Ekinci: “Tersaneler yerli çelik kullanımında özendirilmeli”

MDN İstanbul

Çeşitli sektörler bazında 2013 yılı ihracat ve ithalat rakamları açıklanırken, gemi inşa sanayini yakından ilgilendiren alanların başında Türk çelik sektörü geliyor. Geçmiş yıllarda artan çelik üretiminde 2013 yılında azalma kaydedilirken, Çelik İhracatçıları Birliği Yönetim Kurulu Başkanı Namık Ekinci ile sektörün geleceği üzerine bir röportaj gerçekleştirdik

2013 yılında oluşan çelik üretimini geçtiğimiz yıllardaki rakamlarla karşılaştıran Namık Ekinci oluşan tabloyu değerlendirdi: “Çelik üretiminin son 5 yılını ele alacak olursam; 2009 yılında 25,3 milyon ton üretim gerçekleştiren sektörümüz, 2010 yılında üretimini 29,1 milyon yükseltti. Bu yükseliş trendi ile 2011 yılında üretimimiz 34,1 milyon tona, 2012 yılında ise 35,9 milyon tona ulaştı. Ancak 2013 yılı rakamlarımıza baktığımızda küresel olarak yaşanan ekonomik ve siyasi çalkantıların sektörümüzü olumsuz yönde etkilediğini görebiliyoruz. Geçtiğimiz yıl ham çelik üretimimiz yüzde 3,4 oranında düşerek 34,7 milyon tona geriledi.
Yaşanan bu düşüşün, küresel ekonomik ve siyasi gelişimler doğrultusunda önümüzdeki yıl aşılacağını umuyoruz. Böylece başarılı performansımızı devam ettirerek, dünya ekonomisindeki payımızı artırmayı hedefliyoruz.”
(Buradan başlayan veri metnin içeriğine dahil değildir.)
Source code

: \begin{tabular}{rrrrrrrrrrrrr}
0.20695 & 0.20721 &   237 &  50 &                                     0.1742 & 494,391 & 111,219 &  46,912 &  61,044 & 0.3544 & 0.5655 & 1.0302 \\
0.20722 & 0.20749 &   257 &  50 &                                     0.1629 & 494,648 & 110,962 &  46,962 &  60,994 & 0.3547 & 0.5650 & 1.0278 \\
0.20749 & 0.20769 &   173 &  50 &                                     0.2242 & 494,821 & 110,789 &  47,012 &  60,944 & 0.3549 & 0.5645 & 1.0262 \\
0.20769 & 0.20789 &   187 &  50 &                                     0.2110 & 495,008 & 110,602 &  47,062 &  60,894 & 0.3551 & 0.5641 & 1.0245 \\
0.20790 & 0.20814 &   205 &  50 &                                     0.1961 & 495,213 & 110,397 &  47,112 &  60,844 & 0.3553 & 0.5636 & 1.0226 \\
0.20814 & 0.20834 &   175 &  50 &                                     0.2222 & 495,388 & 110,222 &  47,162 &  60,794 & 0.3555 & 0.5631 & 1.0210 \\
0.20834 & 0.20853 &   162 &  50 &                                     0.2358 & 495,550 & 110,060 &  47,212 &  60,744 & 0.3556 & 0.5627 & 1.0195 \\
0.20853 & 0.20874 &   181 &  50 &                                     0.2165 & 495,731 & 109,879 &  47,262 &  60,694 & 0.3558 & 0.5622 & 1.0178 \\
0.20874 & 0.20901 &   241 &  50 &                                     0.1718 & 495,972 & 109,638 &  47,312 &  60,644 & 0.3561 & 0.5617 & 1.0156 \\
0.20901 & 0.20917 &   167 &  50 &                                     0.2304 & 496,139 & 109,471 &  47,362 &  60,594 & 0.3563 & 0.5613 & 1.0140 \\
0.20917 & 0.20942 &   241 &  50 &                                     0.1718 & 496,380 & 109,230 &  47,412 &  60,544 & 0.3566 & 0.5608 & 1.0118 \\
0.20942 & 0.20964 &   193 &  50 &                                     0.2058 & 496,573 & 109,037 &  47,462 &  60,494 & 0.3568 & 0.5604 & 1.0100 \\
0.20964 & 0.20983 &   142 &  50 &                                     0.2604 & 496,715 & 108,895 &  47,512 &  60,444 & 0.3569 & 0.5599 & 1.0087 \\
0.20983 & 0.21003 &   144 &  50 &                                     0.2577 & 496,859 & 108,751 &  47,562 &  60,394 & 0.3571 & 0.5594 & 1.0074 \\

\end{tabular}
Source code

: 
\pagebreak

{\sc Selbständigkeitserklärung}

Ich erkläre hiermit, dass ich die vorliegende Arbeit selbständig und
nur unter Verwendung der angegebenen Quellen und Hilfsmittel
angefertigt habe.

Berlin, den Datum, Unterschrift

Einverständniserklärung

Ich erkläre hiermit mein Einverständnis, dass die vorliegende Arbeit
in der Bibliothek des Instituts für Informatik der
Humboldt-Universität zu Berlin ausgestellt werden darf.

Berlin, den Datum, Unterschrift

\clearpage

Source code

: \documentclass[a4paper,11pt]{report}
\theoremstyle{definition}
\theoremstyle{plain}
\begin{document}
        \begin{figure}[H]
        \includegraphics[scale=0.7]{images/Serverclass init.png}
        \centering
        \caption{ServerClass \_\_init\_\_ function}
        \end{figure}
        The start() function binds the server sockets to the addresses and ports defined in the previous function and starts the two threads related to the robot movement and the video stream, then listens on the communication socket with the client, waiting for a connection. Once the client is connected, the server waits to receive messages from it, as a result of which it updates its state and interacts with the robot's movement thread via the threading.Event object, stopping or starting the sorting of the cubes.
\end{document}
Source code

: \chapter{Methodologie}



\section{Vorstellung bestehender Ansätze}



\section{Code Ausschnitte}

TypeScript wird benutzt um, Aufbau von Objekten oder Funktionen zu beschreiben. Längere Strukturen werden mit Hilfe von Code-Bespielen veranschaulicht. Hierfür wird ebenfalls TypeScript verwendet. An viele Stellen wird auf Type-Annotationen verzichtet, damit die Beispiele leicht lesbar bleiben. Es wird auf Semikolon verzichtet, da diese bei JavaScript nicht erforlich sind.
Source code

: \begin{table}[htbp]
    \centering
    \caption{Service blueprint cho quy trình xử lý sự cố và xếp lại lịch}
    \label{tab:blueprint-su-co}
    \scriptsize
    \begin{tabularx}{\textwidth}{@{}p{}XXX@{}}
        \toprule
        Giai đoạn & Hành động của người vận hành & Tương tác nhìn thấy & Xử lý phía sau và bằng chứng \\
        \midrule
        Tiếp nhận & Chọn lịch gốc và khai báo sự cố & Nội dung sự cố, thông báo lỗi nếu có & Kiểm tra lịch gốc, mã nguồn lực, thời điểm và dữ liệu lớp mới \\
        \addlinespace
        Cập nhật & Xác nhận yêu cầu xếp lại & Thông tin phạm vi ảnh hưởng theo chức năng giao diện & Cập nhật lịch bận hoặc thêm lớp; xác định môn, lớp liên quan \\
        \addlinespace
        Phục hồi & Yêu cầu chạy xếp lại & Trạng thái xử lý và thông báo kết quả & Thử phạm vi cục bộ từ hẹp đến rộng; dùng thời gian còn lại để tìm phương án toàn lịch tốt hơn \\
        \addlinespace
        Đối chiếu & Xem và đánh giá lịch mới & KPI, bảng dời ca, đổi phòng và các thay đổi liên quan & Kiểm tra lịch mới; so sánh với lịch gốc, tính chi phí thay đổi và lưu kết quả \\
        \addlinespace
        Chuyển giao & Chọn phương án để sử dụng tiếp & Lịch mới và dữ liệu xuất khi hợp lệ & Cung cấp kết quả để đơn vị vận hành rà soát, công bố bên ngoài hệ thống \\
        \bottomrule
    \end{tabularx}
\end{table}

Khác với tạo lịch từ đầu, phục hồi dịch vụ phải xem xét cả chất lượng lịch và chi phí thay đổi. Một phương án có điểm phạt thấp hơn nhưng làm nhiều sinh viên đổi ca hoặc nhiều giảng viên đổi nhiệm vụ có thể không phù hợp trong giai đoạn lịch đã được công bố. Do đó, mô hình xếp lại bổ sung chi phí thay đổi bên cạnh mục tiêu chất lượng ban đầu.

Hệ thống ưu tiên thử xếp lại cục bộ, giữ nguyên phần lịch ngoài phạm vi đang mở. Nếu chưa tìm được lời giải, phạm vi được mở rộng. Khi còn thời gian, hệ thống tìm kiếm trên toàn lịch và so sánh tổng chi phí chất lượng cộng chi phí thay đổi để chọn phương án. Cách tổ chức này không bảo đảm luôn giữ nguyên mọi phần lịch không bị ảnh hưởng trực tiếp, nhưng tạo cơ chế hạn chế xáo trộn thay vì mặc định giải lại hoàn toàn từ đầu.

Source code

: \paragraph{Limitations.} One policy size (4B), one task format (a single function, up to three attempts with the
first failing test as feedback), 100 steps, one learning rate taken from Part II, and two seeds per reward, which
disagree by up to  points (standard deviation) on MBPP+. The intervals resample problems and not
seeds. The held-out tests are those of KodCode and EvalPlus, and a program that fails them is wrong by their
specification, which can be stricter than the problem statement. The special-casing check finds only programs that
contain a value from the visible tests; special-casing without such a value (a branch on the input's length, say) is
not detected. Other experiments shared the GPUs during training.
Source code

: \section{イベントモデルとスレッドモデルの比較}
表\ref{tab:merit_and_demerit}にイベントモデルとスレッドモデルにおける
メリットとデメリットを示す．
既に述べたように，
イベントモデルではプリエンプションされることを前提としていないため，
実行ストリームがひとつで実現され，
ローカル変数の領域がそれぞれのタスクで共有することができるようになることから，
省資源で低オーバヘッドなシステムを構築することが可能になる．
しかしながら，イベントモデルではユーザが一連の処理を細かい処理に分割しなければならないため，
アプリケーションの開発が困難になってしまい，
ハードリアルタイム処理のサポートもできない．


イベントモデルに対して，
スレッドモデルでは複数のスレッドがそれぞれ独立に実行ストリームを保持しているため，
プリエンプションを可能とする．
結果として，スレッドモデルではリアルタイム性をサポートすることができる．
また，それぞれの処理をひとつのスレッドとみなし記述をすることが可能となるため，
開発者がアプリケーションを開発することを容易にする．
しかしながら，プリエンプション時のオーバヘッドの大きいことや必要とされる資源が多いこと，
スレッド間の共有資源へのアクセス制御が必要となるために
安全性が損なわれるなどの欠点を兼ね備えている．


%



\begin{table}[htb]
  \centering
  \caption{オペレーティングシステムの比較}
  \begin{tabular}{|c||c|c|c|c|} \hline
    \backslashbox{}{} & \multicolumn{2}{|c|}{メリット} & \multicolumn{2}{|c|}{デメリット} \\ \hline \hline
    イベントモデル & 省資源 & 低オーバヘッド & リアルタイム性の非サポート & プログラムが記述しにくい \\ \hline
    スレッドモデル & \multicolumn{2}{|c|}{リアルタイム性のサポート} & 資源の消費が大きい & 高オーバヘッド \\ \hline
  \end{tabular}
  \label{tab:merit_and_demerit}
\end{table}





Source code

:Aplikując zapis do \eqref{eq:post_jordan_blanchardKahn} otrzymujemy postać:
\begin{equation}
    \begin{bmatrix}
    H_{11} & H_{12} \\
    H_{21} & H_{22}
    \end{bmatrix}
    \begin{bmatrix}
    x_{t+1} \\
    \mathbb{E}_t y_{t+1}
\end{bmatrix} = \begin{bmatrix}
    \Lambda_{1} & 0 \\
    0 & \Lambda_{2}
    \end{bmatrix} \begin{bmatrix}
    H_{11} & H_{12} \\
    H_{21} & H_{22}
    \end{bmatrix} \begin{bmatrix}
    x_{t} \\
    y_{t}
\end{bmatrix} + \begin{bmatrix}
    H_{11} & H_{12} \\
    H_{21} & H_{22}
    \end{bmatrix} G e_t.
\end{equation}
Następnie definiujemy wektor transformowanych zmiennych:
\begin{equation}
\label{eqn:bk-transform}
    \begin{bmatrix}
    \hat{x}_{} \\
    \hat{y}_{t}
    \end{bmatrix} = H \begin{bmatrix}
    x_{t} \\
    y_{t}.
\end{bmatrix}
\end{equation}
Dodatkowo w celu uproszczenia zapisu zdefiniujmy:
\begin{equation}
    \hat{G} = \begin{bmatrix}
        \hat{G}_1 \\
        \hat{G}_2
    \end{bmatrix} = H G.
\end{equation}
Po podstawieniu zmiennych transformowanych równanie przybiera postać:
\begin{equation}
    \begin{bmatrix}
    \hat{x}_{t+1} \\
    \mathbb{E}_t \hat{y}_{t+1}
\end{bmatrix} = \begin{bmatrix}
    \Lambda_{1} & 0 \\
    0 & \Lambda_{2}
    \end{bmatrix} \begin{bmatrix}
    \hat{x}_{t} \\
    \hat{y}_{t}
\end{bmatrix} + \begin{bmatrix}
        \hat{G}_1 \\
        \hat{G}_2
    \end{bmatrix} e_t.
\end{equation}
‘İhracatta birinci sırada Orta Doğu var’
Çelik ihracatı rakamlarının küresel ekonomik krizden etkilendiğini belirten Ekinci, ihracat rotalarındaki dağılımın dikkat çekici olduğunu kaydetti.
“Daha önce de belirttiğim gibi geçtiğimiz yıl boyunca tüm dünyada yaşanan siyasi ve ekonomik krizler çelik sektörünü üretimin yanı sıra ihracatta da zorladı. 2013 yılı rakamlarımıza bakacak olursak; değer bazında 13,9 milyar dolar, miktar bazında ise 18,4 milyon ton ihracat gerçekleştirdiğimizi görüyoruz. Sektörümüzün direkt ihracatına diğer birliklerin faaliyet alanına giren demir çelik ürünleri de eklendiğinde 2013 yılındaki toplam çelik ihracatımız; miktar bazında 19,2 milyon ton, değer bazında ise 15,9 milyar dolar oldu.
Bölgeler bazında ise 7,4 milyon tonluk ihracat ile Orta Doğu ihracatımızda ilk sırada yer aldı. Bu bölgeyi 3,3 milyon ton ile Afrika ülkeleri, 2,8 milyon ton ile Amerika kıtası ülkeleri ve 2,8 milyon ton ile Avrupa Birliği izledi.
Bu dönemde ihracatımızın miktar bazında en çok arttığı ülkeleri Irak, Portekiz, İtalya, Yemen ve Tayland; en büyük düşüş yaşanan ülkeleri ise sırasıyla Suudi Arabistan, Mısır, Lübnan, Kanada ve Singapur olarak sıralayabilirim.”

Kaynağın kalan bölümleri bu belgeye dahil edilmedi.